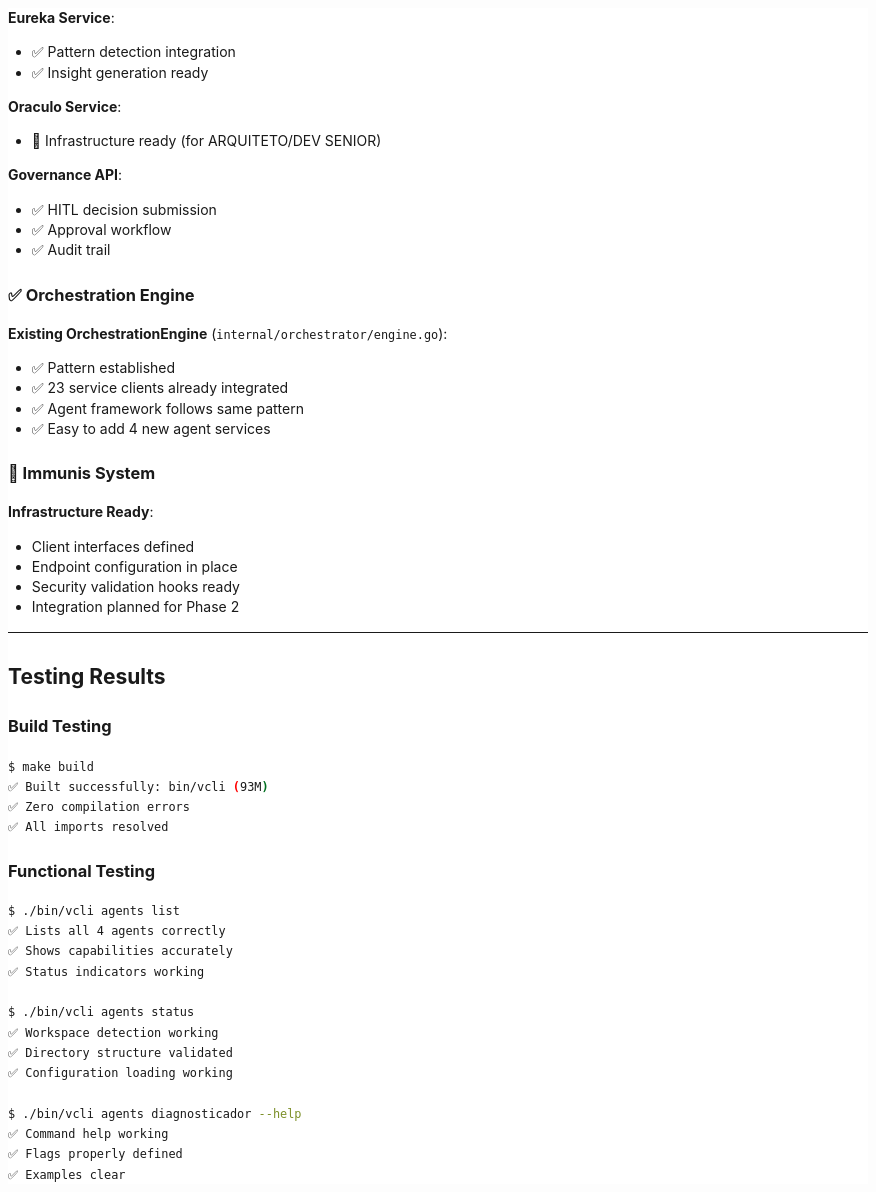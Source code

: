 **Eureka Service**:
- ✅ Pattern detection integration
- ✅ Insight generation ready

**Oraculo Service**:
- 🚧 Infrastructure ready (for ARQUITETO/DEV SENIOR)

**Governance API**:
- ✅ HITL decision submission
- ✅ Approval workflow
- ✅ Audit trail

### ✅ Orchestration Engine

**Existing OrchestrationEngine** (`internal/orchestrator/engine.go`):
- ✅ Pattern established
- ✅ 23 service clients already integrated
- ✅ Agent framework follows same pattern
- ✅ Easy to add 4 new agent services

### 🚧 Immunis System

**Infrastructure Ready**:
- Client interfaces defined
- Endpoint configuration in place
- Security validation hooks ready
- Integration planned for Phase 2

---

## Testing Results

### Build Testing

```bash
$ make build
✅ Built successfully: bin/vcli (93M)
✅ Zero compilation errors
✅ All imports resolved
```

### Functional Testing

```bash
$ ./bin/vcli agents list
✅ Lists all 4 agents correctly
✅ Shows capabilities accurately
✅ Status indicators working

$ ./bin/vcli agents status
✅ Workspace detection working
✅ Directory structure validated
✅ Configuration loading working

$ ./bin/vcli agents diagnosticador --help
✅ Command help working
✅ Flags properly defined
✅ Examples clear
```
--
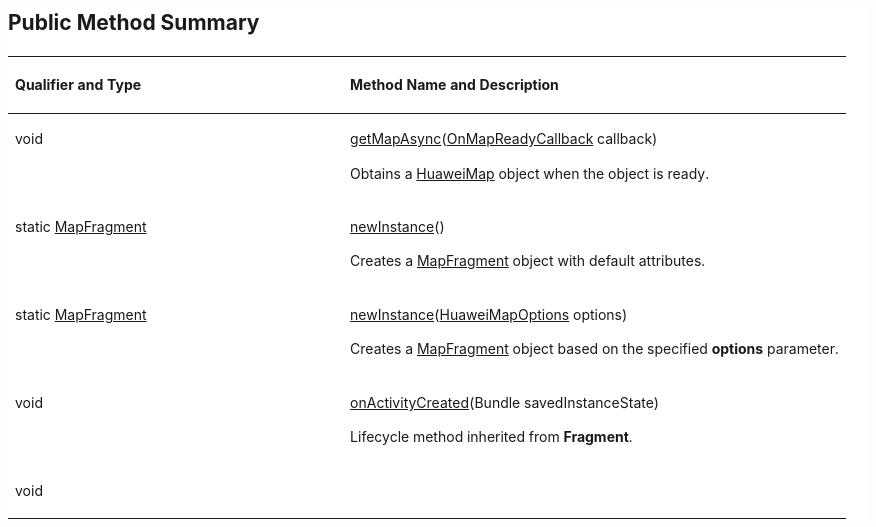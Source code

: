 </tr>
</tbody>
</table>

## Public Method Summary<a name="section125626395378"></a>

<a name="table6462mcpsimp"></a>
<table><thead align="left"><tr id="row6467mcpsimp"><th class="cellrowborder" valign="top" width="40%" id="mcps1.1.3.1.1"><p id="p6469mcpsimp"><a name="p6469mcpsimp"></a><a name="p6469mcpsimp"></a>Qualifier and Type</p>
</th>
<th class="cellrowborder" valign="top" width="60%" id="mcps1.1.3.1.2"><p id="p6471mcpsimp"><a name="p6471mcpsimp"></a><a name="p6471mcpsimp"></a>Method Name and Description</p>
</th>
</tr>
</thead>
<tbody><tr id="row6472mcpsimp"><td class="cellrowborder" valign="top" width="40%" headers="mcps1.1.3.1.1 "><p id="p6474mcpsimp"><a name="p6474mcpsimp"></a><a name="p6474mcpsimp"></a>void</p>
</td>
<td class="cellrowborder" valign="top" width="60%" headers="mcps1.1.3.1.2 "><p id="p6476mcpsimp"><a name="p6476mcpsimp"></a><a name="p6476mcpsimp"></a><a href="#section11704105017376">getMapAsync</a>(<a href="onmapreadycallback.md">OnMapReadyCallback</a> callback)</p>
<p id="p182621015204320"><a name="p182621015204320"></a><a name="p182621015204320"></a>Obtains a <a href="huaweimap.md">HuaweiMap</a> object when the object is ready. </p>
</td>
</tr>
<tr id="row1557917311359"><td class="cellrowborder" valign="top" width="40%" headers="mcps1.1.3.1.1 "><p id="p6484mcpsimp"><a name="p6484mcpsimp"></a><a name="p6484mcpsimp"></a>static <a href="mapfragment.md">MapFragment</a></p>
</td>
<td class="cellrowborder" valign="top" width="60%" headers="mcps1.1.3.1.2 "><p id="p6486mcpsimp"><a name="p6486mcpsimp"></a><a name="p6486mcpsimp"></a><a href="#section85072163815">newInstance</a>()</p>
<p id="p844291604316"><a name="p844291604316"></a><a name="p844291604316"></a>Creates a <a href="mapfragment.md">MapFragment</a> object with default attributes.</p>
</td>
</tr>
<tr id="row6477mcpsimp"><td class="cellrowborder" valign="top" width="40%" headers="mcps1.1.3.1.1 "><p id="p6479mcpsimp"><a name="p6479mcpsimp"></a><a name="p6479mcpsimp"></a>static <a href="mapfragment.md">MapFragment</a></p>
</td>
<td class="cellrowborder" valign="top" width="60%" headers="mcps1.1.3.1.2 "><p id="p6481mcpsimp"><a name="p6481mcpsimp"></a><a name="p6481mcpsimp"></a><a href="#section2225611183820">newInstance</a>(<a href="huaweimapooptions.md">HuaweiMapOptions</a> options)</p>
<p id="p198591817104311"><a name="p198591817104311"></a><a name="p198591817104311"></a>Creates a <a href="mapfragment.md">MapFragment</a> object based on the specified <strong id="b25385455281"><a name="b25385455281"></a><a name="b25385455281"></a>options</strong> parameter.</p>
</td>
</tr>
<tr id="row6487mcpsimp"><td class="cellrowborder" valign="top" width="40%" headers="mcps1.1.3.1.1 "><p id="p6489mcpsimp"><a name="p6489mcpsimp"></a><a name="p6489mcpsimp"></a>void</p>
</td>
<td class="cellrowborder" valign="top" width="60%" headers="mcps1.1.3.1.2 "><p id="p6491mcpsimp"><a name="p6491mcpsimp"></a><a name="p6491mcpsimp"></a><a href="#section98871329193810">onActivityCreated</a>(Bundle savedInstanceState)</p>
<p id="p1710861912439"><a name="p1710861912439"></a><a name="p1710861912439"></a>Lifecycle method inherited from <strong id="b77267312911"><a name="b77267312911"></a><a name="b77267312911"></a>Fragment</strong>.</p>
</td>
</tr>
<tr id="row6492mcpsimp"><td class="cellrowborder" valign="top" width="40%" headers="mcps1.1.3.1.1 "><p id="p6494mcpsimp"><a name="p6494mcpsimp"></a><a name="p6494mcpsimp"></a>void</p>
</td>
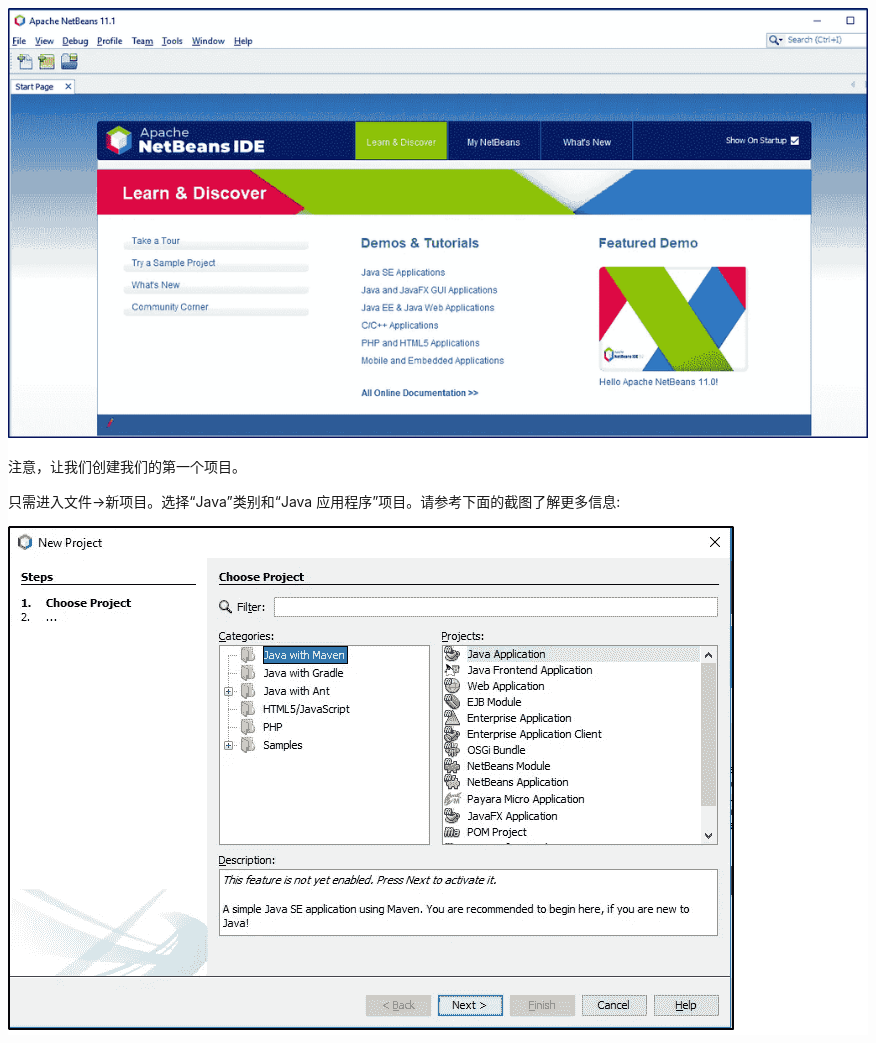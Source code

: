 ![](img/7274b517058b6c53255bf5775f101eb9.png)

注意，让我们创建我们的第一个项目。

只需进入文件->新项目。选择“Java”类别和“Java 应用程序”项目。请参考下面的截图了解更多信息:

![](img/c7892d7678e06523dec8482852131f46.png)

### WHAT THIS TASK INVOLVES
Copy every line of the records above that holds the word "newInstance".

### WRITTEN REPLY
<td class="cellrowborder" valign="top" width="60%" headers="mcps1.1.3.1.2 "><p id="p6486mcpsimp"><a name="p6486mcpsimp"></a><a name="p6486mcpsimp"></a><a href="#section85072163815">newInstance</a>()</p>
<td class="cellrowborder" valign="top" width="60%" headers="mcps1.1.3.1.2 "><p id="p6481mcpsimp"><a name="p6481mcpsimp"></a><a name="p6481mcpsimp"></a><a href="#section2225611183820">newInstance</a>(<a href="huaweimapooptions.md">HuaweiMapOptions</a> options)</p>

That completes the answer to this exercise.